May 2010

Tailings pond, 12010 AD

A Canadian scientist looks far into the future

By D. Zlotnikov

McClean Lake's JEB tailings management facility

A lot can happen in ten thousand years. This is longer than the lifespan of any human civilization to date, and longer than all but the sturdiest human-built structures can remain standing. Yet predicting what will happen over this time frame — and building to withstand anything from earthquakes and floods to beaver infestations — is a challenge uranium mining operators must overcome.

The millennia-long time frame is one mandated by Canada’s nuclear regulators, explains Jim Hendry, a professor of hydrogeochemistry and Cameco Research Chair at the University of Saskatchewan. The regulators place the same restrictions on uranium mine tailings as those placed on nuclear waste, says Hendry.

“What we have to do is take what we know about the tailings and ask, ‘What could happen in 10,000 years? What could change?’ And some of these changes could be arsenic, selenium or molybdenum leaching into a solution.” Coming up with progressively more accurate answers to this question is what Hendry and his team have been working on for almost 20 years.

The main danger in the tailings is not radiation, but a mix of arsenic, selenium and molybdenum. All three are highly toxic and can pose a significant danger if they happen to leach into the groundwater. Radiation is a lesser concern; the tailings contain a small amount of radium-226. But Hendry points out that radium is fairly short-lived, the element’s half-life being roughly 1,600 years — the term “short-lived” having a very different meaning for geologists.

To construct a reliable model for what arsenic, for example, might do over a few thousand years, Hendry first had to find out where it was now. This was not as straightforward a question as one might first think because in the overall mass of earth and clay, the dangerous minerals comprised a very small percentage and could be attached to any number of otherwise harmless particles, in any number of ways.

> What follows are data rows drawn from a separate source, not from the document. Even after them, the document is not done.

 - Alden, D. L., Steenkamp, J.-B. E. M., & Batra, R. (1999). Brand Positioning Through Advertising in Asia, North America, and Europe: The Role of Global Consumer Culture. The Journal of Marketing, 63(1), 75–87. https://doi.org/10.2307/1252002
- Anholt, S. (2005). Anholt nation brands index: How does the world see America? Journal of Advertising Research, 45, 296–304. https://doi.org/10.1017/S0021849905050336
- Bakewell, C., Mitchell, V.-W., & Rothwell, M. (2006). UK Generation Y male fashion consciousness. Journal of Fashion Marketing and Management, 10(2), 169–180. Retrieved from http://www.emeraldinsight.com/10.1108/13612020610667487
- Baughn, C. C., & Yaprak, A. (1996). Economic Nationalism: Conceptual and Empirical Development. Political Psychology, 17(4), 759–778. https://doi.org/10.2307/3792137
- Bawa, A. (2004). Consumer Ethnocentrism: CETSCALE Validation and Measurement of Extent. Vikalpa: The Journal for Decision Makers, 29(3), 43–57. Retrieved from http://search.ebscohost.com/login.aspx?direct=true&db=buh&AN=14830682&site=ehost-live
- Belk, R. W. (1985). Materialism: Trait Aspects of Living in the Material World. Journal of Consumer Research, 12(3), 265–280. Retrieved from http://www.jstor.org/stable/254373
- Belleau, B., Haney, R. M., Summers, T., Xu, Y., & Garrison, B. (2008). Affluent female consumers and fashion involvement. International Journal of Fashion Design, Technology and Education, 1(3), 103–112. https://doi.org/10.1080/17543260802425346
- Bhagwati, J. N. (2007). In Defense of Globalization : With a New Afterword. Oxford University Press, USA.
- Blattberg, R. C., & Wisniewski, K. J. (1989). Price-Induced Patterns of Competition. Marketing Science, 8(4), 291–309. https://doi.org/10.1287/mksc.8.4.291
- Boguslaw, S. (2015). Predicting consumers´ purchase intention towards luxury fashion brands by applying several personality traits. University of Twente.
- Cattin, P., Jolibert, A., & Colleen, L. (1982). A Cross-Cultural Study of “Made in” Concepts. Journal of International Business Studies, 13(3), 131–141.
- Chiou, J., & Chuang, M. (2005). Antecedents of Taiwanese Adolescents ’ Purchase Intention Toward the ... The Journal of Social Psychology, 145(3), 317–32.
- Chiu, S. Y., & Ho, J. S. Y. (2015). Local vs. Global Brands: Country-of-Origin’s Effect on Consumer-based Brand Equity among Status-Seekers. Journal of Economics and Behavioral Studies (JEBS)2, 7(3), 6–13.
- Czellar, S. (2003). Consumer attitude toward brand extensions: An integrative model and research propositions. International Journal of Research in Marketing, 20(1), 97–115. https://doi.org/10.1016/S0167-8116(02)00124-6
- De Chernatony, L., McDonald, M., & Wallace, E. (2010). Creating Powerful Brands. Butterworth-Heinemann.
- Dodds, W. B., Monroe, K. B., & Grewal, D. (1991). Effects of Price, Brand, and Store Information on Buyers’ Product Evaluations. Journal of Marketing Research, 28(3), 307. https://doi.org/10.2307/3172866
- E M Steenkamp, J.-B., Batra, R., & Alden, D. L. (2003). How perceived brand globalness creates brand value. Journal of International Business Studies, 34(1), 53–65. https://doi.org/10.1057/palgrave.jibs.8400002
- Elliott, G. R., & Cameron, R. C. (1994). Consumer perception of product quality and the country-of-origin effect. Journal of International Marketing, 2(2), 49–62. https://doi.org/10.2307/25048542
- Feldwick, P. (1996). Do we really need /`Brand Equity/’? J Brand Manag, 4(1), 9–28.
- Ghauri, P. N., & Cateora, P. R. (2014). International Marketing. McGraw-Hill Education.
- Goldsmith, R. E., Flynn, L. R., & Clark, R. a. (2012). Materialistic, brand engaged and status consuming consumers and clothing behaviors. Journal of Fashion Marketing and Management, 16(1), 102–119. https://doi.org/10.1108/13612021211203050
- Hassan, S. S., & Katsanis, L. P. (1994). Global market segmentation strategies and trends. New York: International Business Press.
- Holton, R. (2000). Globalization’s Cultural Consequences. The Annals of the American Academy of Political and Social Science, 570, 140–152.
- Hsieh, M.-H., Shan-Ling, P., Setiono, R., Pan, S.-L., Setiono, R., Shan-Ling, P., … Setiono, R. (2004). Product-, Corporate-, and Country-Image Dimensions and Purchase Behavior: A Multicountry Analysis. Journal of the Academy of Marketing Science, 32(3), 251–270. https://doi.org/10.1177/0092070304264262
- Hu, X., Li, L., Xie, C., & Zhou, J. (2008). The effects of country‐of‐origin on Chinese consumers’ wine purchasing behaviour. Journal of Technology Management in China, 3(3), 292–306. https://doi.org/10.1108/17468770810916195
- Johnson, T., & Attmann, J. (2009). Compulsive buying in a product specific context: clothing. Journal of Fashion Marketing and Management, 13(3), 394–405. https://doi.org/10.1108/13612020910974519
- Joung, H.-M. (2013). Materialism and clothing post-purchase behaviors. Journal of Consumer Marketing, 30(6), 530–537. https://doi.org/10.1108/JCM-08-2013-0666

“It’s only because of synchrotron radiation, the high-energy beam lines, that we’ve been able to answer this,” says Hendry, looking back on the last decade’s worth of efforts. “Now we know fairly well where these materials sit, what solids they’re on, what they’re associated with, what the binding angles are, and so on.”

Most recently, Hendry has been using the information to run experiments, attempting to further refine and validate the models for what factors might influence the tailings ponds in the very distant future.


Despite the extremely long outlook, there are some short-term implications for the uranium industry’s work. Hendry’s team has been working in partnership with Cameco and, more recently, AREVA Canada. Today, Cameco is looking at modifying their extraction process based on Hendry’s results.

Hendry explains: “Now that we understand the geochemical controls on present-day tailings, the question is, can we go back into the mill process and modify that process to improve on the minerals going into the tailings? So, if there is a potential that one of the minerals may form and not be very stable at certain pH levels, we’ll say ‘we’re not going to precipitate that mineral. We’re going to consider precipitating this other mineral by changing the mill process, and the new mineral may have a lower solubility and, thus, fewer chances of contaminating the groundwater.’”

Hendry’s work is not limited to the uranium industry — most mining operations create tailings ponds and must ensure the long-term safety and stability of those. Radium is the only aspect that is unique to the uranium industry, he says; most of his lab’s work can be applied elsewhere in the mining world. Illustrating this is a second set of projects Hendry has been working on, looking at the long-term movement of salts from tailings generated by the potash industry.